=== WHAT THE EXERCISE ASKS ===
Among the lines below, the one containing "hurries towards the cherished land of" opens the range and the one containing "Vue 3 单文件组件支持：@vitejs/plugin-vue" closes it. Print that range exactly, without the pictures.

=== Stored data entries ===
== Segment start ==

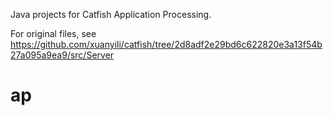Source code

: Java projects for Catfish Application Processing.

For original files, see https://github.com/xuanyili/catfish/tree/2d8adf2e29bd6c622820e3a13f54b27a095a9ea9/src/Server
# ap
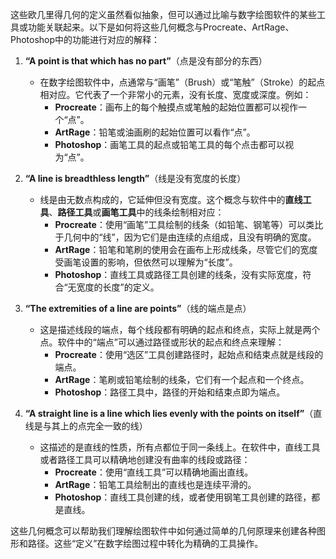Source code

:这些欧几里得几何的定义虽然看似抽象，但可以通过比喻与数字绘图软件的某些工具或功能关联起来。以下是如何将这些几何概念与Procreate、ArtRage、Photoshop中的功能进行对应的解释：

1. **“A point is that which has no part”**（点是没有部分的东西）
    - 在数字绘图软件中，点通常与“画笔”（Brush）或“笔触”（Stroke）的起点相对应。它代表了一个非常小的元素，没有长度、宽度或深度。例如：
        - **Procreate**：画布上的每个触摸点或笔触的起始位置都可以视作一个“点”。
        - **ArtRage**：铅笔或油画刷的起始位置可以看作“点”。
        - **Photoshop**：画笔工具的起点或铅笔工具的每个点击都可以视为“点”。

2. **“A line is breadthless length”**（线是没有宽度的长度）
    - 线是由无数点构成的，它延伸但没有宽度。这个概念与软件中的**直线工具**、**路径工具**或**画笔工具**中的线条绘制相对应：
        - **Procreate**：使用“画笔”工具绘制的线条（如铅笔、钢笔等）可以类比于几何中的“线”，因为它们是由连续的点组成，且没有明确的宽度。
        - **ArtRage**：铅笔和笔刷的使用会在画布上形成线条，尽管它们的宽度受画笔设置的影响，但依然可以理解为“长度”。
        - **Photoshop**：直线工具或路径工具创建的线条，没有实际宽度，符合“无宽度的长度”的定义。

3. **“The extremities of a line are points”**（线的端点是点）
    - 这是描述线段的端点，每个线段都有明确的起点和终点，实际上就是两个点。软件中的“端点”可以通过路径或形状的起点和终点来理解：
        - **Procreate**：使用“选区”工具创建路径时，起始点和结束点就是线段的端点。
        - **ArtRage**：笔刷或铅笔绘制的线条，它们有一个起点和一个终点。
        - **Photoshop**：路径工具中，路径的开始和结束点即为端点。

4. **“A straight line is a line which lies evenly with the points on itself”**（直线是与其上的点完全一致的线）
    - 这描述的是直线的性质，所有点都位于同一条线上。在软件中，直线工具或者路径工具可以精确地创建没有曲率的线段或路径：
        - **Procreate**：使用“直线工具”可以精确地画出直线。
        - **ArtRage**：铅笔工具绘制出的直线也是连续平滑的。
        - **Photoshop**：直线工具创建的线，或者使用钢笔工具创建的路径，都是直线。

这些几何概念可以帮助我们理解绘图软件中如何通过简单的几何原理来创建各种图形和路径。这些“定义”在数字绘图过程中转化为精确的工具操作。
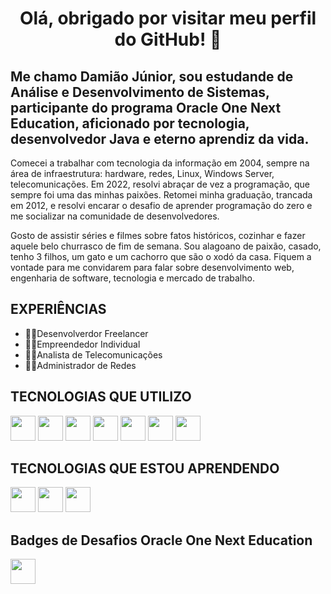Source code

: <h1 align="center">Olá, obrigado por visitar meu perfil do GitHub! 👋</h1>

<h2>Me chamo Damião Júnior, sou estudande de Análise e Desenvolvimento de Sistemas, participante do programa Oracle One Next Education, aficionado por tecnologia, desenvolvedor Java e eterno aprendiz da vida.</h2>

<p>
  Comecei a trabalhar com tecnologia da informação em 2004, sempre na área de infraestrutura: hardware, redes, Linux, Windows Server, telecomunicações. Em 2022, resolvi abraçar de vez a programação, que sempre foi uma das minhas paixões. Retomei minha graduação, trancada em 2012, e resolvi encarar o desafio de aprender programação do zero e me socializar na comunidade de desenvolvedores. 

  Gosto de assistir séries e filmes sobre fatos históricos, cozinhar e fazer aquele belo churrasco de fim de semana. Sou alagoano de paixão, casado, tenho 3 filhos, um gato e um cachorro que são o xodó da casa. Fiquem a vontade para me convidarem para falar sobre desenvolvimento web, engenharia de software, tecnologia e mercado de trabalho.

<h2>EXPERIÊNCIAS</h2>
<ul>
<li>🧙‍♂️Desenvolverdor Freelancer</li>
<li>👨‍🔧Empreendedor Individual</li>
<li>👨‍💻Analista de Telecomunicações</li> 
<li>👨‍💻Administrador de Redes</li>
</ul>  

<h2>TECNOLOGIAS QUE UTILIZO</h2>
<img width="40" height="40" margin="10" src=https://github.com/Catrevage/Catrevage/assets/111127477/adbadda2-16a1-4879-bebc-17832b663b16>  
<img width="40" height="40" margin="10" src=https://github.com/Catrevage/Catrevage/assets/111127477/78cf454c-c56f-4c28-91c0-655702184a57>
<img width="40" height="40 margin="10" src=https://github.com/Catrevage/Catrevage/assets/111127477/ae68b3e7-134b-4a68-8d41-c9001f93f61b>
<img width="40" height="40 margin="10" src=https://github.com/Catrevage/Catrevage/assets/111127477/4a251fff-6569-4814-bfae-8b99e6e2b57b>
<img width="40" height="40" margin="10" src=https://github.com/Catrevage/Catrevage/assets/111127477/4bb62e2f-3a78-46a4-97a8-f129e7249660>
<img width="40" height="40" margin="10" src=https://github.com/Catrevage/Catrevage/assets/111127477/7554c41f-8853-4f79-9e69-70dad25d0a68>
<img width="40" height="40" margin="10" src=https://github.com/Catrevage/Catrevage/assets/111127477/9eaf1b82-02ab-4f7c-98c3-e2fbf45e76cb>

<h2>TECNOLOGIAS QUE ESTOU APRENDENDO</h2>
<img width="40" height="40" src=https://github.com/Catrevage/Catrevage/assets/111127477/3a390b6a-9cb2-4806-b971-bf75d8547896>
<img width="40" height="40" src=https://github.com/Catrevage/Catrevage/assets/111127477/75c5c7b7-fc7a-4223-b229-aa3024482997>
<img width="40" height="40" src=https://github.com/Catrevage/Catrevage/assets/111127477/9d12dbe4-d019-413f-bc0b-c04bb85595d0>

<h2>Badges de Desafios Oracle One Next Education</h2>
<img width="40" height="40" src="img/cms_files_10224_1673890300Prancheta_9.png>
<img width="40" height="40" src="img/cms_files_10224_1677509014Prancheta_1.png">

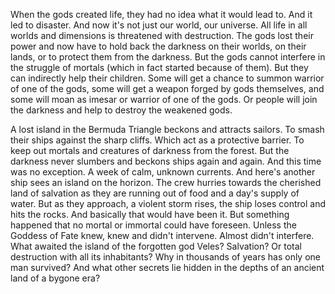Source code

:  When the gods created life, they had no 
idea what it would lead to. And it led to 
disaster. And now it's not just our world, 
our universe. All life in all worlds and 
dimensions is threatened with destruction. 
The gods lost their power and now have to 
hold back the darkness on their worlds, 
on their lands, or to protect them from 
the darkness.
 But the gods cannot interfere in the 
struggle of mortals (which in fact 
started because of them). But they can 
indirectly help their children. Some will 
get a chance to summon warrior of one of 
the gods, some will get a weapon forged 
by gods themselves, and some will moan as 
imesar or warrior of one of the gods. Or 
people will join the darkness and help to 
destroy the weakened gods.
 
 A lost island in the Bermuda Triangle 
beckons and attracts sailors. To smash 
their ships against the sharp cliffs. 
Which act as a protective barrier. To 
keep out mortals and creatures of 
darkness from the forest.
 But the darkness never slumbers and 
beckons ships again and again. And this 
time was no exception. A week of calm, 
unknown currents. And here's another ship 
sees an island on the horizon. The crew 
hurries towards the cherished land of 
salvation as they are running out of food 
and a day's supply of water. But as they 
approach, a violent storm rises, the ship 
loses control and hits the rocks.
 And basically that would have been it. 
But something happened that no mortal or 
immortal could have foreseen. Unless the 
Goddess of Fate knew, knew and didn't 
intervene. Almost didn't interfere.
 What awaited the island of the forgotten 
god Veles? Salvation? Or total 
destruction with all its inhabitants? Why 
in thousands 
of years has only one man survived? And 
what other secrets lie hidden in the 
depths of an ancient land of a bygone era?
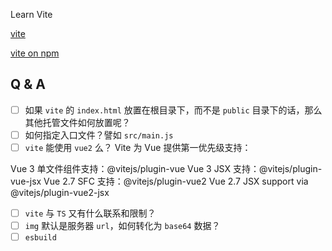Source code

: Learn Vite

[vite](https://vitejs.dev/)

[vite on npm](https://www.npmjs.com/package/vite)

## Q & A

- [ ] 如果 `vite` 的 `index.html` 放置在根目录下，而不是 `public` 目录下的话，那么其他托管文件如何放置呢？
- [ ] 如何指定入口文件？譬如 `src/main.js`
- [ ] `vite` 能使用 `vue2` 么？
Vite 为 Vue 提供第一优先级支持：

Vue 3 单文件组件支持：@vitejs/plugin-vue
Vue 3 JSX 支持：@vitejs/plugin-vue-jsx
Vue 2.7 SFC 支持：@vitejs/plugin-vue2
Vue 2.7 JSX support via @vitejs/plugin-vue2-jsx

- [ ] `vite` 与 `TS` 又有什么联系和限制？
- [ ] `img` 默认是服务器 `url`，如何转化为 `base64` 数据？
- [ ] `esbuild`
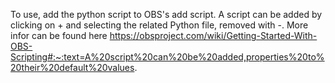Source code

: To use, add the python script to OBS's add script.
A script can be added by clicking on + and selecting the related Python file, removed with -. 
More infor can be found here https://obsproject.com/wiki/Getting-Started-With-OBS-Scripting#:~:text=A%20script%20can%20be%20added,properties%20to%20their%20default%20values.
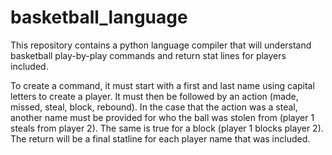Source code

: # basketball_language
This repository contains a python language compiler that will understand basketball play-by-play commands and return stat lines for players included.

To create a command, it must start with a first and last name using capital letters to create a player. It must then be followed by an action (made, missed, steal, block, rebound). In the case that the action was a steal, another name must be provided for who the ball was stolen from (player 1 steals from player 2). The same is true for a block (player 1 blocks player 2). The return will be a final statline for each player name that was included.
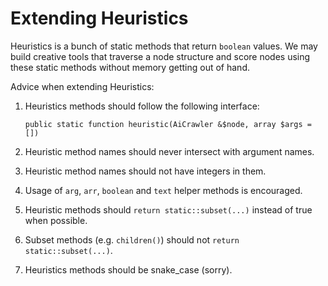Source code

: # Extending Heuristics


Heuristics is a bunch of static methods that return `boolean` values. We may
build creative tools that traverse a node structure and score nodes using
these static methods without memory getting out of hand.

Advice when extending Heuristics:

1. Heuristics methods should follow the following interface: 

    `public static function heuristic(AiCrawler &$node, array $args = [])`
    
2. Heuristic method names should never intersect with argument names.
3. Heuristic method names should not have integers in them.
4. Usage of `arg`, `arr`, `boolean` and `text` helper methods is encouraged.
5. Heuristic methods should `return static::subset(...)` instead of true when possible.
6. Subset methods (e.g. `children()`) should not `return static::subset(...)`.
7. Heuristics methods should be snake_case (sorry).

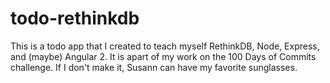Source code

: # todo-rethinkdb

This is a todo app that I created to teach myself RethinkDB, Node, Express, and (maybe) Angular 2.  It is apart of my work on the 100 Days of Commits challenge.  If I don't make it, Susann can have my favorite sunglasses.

== Segment end ==

=== ANSWER BOX ===
hurries towards the cherished land of 
salvation as they are running out of food 
and a day's supply of water. But as they 
approach, a violent storm rises, the ship 
loses control and hits the rocks.
 And basically that would have been it. 
But something happened that no mortal or 
immortal could have foreseen. Unless the 
Goddess of Fate knew, knew and didn't 
intervene. Almost didn't interfere.
 What awaited the island of the forgotten 
god Veles? Salvation? Or total 
destruction with all its inhabitants? Why 
in thousands 
of years has only one man survived? And 
what other secrets lie hidden in the 
depths of an ancient land of a bygone era?
Source code

: Learn Vite

[vite](https://vitejs.dev/)

[vite on npm](https://www.npmjs.com/package/vite)

## Q & A

- [ ] 如果 `vite` 的 `index.html` 放置在根目录下，而不是 `public` 目录下的话，那么其他托管文件如何放置呢？
- [ ] 如何指定入口文件？譬如 `src/main.js`
- [ ] `vite` 能使用 `vue2` 么？
Vite 为 Vue 提供第一优先级支持：

Vue 3 单文件组件支持：@vitejs/plugin-vue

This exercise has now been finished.